** THE PROBLEM **
Find and copy each line in the material below where the string "alert" occurs.

******************************

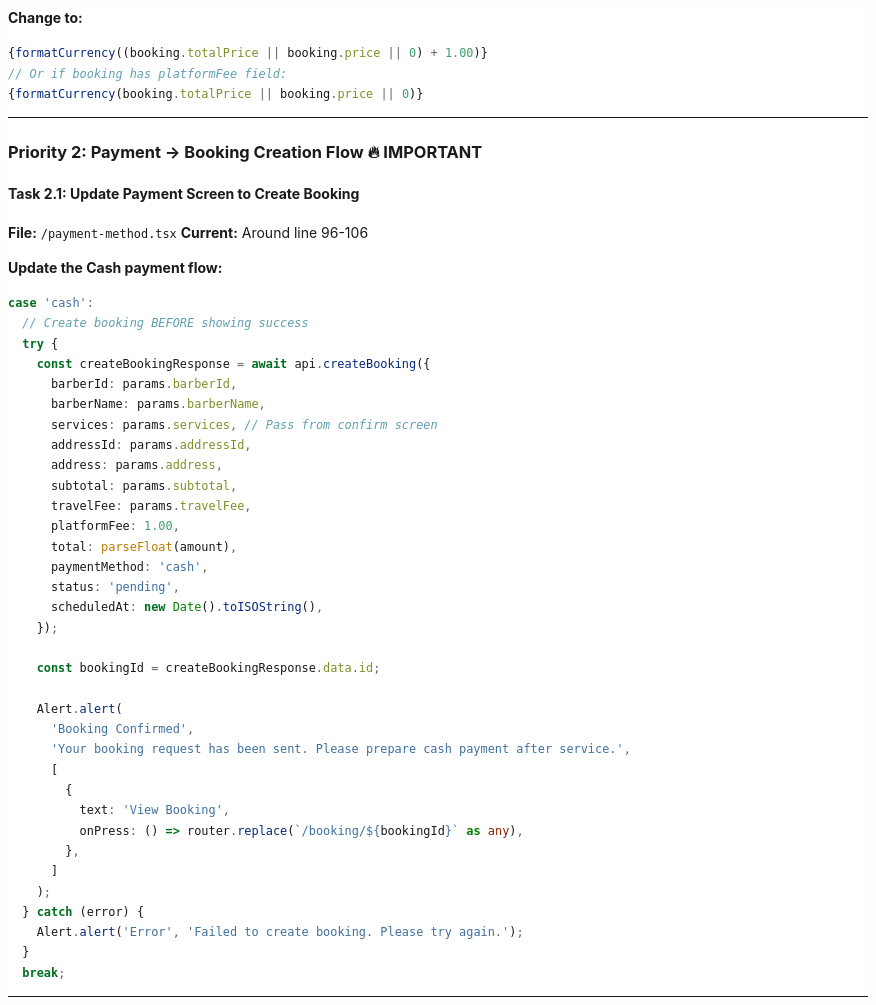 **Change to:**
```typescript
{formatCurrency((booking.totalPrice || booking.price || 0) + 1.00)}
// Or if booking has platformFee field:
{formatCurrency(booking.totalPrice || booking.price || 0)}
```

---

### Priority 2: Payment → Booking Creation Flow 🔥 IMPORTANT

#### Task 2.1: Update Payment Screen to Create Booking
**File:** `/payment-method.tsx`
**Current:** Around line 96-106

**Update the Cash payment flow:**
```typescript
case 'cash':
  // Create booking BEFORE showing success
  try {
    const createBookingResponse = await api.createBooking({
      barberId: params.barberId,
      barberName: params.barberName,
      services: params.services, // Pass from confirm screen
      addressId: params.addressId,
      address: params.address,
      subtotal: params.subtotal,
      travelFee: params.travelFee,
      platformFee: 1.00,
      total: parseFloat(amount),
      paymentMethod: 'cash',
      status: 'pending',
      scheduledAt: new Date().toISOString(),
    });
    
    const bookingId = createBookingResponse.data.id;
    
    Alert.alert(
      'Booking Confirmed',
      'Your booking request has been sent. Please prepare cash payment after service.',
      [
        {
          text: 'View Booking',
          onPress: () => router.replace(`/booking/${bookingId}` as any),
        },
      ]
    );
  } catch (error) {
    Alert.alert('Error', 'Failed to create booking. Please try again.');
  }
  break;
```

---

******************************

** OUTPUT FOR THIS TASK **
    Alert.alert(
    Alert.alert('Error', 'Failed to create booking. Please try again.');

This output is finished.